(Records contained in a dataset)

_____

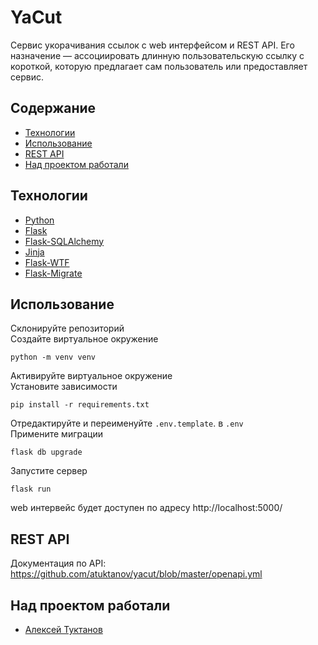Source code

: # YaCut
Сервис укорачивания ссылок с web интерфейсом и REST API. Его назначение — ассоциировать длинную пользовательскую ссылку с короткой, которую предлагает сам пользователь или предоставляет сервис.

## Содержание
- [Технологии](#технологии)
- [Использование](#использование)
- [REST API](#rest-api)
- [Над проектом работали](#над-проектом-работали)

## Технологии
- [Python](https://www.python.org/)
- [Flask](https://flask.palletsprojects.com/)
- [Flask-SQLAlchemy](https://flask-sqlalchemy.palletsprojects.com/)
- [Jinja](https://jinja.palletsprojects.com/)
- [Flask-WTF](https://flask-wtf.readthedocs.io/)
- [Flask-Migrate](https://flask-migrate.readthedocs.io/)

## Использование
Склонируйте репозиторий  
Создайте виртуальное окружение 
```
python -m venv venv
```
Активируйте виртуальное окружение  
Установите зависимости 
```
pip install -r requirements.txt
```
Отредактируйте и переименуйте  `.env.template`. в  `.env`  
Примените миграции
```
flask db upgrade
```
Запустите сервер
```
flask run
```
web интервейс будет доступен по адресу http://localhost:5000/

## REST API
Документация по API: https://github.com/atuktanov/yacut/blob/master/openapi.yml

## Над проектом работали
- [Алексей Туктанов](https://t.me/atuktanov)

_____

*Instructions for the task*: Tell how many lines of the data include the word "flask", without any other words.

*Result of this task*: 6